1337         /* If we have scanned the whole LRU and still are unable to
1338         find a free block then we should sleep here to let the
1339         page_cleaner do an LRU batch for us. */
1340 
1341         if (n_iterations > 1) {
1342                 os_event_set(buf_flush_event);
1343 
1344                 os_thread_sleep(10000);
1345         }
1346 

I have never seen a single_page_flush failure ever. I short I have never observed n_iterations > 1. 

I think a more appropriate place to trigger can be:

1293                 if (!freed && n_iterations == 0) {
1294                         /* Tell other threads that there is no point
1295                         in scanning the LRU list. This flag is set to
1296                         TRUE again when we flush a batch from this
1297                         buffer pool. */
1298                         buf_pool->try_LRU_scan = FALSE;
1299                 }

That is when a user thread first discovers that LRU tail is full of dirty pages.
[2 Oct 2013 20:05] Inaam Rana
Sunny,

While Laurynas and Ranger seem to have done benchmarks that can point out potential issues, here is my POV about user thread waits (based on benchmarking when writing this code):

In terms of underlying IO subsystem we can categorize LRU issues in two different types:

When running on high end IO subsystem (SSD) I have seen it really doesn't matter much if we do single page flushing or batch flushing. Typically it would give better performance if we do single page flushing instead of waiting for a currently running LRU batch to end and then looking for a free page in the free list.

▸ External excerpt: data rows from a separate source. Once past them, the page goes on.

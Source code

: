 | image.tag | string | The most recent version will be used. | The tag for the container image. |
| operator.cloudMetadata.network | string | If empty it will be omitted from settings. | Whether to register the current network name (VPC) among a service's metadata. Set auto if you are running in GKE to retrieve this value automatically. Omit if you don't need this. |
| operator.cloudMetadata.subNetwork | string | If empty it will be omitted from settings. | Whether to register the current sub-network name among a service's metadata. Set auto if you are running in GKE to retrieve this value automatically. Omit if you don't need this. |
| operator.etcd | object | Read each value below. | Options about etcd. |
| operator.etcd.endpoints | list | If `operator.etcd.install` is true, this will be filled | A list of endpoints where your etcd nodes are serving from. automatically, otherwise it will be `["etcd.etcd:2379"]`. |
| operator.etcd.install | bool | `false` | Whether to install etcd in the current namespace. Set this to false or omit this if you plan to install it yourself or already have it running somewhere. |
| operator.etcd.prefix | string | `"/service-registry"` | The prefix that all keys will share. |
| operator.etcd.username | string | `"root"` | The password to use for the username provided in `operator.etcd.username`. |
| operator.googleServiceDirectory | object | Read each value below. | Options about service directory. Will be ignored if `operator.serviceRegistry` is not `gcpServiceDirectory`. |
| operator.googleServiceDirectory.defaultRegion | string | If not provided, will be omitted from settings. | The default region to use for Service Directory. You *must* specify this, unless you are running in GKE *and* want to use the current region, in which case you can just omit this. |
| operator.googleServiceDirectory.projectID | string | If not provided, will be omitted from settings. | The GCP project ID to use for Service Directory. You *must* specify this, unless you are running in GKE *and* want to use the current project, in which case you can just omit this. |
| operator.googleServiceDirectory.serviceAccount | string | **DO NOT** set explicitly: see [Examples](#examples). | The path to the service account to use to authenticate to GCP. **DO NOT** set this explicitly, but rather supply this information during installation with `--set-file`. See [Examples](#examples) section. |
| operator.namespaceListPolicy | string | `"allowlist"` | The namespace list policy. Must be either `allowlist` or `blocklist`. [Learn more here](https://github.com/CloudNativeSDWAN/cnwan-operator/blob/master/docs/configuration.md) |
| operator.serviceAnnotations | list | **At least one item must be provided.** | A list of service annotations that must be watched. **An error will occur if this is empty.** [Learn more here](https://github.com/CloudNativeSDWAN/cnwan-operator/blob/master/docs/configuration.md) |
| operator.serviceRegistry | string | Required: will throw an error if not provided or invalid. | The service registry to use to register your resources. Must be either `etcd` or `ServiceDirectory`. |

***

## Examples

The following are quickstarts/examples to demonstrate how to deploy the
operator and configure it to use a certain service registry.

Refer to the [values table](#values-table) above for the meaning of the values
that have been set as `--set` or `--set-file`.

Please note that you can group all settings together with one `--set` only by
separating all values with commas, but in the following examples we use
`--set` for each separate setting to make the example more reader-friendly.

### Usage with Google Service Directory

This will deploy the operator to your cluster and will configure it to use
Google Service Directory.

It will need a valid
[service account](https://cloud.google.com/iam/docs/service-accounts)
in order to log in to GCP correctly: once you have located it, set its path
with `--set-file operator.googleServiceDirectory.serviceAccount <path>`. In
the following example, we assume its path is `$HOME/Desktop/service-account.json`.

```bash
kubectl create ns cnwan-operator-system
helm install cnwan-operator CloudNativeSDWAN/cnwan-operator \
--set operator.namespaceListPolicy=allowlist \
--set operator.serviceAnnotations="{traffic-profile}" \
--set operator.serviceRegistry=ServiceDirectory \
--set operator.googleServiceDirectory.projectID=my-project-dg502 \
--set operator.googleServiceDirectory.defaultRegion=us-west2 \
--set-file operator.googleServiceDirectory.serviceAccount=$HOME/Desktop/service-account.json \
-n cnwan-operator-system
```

When running on regular IO subsystem the problem can be further divided in two sub-categories. When doublewrite buffer is enabled we are constrained by it's size. We can only push 120 page batch to the InnoDB IO layer (8 slots a reserved for single page flushes). What that means is that even if we wake up the page_cleaner and request it to trigger a large batch it will still be chopped into smaller pieces at dlbwr level i.e.: we'll do flush 120 pages and then wait for them to make it to the disk and then start working on the next 120 pages. This should change if and when we have multiple dblwr buffers. Currently in this scenario it may make sense to actually wait for the batch to end and try luck again.

When running without dblwr on a regular IO subsystem, I am not sure which strategy is better. I have seen mixed results.

What is said above is about whether or not to wait for LRU batch instead of doing single page flushing. I believe signalling page_cleaner to trigger a batch whenever the tail is dirty is a good option in all cases.
[8 Oct 2013 9:20] Sunny Bains
Inaam, ok, I will revisit the dblwr buffer patch so that the bottleneck is fixed.